We can compute the smoothed values per IRIS.

smoothed_income <- 
  neighbours_all |> 
  mutate(distance = distance + 1) |> 
  mutate(distance = if_else(from_iris == to_iris, 1, distance)) |> 
  filter(distance <= !!m) |> 
  left_join(
    mapping_neighbours, 
    by=c('to_iris' = 'CODE_IRIS')
  ) |> 
  mutate(CODE_IRIS = as.character(to_iris)) |> 
  left_join(
    median_inc_data, 
    by = 'CODE_IRIS'
  ) |> 
  mutate(inverse_weight = 1 / distance) |> 
  mutate(weighted_inc = DISP_MED20 * inverse_weight) |> 
  drop_na() |> 
  group_by(from_iris) |> 
  summarise(
    total_weights = sum(inverse_weight), 
    total_inc = sum(weighted_inc)
  ) |> 
  mutate(smoothed_inc = total_inc / total_weights) |> 
  ungroup() |> 
  mutate(CODE_IRIS = from_iris) |> 
  select(CODE_IRIS, smoothed_income = smoothed_inc)

Then, we can plot the result (Figure 2.6).

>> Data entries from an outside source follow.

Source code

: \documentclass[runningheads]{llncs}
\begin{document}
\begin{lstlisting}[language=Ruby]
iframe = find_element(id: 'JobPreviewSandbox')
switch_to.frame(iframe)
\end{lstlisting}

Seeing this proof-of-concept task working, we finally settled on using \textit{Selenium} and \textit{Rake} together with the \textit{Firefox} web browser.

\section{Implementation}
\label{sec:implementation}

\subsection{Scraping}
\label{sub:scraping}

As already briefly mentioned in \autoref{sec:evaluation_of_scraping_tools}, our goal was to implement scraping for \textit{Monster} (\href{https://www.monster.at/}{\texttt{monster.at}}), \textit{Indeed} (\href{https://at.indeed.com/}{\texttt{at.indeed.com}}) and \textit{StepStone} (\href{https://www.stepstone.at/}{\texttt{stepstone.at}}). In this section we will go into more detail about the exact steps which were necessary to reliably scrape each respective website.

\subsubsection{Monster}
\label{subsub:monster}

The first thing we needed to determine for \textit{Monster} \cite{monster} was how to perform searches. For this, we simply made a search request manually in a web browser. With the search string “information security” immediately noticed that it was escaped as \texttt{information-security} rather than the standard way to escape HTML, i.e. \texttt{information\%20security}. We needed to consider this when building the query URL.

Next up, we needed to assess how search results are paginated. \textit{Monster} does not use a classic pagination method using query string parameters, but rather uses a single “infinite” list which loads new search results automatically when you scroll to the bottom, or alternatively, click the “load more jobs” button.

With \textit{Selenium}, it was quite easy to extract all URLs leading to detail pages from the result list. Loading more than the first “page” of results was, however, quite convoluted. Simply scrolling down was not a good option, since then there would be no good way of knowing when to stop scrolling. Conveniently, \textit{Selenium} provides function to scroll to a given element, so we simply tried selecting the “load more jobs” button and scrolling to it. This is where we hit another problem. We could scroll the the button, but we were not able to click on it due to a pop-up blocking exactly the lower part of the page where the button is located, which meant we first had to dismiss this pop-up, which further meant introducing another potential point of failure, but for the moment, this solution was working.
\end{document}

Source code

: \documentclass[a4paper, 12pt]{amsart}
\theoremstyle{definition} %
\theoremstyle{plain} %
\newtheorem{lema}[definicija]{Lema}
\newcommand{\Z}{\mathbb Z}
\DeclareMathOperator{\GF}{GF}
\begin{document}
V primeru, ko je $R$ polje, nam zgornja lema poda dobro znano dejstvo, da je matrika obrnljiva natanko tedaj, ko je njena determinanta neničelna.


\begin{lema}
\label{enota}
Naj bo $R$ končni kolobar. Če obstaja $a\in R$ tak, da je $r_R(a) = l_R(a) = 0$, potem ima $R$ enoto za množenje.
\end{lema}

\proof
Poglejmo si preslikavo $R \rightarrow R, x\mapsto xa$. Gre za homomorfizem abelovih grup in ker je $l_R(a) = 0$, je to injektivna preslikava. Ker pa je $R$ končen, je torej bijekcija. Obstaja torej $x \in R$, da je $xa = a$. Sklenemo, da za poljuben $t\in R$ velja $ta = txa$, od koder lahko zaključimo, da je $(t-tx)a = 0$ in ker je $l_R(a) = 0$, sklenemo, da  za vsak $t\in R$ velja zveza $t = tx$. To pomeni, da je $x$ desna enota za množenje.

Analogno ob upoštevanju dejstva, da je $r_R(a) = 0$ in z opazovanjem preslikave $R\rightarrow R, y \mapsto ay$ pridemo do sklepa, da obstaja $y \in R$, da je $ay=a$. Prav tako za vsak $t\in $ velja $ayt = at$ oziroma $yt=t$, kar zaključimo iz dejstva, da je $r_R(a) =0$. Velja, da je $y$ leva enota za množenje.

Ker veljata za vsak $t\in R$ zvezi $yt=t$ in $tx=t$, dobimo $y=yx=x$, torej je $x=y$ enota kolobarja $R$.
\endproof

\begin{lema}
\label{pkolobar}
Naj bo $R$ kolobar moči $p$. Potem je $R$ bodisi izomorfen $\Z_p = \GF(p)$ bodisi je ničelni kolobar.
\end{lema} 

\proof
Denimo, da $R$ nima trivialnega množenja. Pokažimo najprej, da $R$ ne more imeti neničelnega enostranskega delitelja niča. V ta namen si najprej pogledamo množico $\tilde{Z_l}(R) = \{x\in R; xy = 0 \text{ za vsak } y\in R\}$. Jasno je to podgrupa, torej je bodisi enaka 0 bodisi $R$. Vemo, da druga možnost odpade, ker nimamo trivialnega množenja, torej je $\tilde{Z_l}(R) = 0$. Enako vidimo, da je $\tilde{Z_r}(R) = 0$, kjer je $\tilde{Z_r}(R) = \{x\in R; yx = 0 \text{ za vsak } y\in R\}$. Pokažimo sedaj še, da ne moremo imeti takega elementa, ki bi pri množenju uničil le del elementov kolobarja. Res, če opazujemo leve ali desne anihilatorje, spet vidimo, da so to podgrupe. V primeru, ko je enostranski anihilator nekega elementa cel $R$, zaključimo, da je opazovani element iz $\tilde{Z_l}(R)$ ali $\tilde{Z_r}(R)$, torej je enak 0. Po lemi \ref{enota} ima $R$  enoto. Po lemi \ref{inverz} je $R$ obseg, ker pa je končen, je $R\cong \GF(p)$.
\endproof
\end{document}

Display the codes used to create the Figure
shapes_paris |> 
  left_join(smoothed_income, by = "CODE_IRIS") |> 
  ggplot() + 
  geom_sf(aes(fill = smoothed_income)) + 
  scale_fill_gradientn(
    colours = rev(terrain.colors(10)), 
    labels = scales::comma
  ) +
  geom_sf(
    data = shapes_seine, 
    fill = col_seine
  ) + 
  global_theme() +
  theme(legend.position = "bottom") +
  guides(
    fill = guide_colorbar(
      title = "Smoothed Median Income per IRIS",
      position='bottom',
      title.position = "top", 
      title.vjust = 0,
      frame.colour = "black",
      barwidth = 15,
      barheight = 1.5
    )
  )
Figure 2.6: Estimated Income per IRIS region, smoothed using the neighborhood method.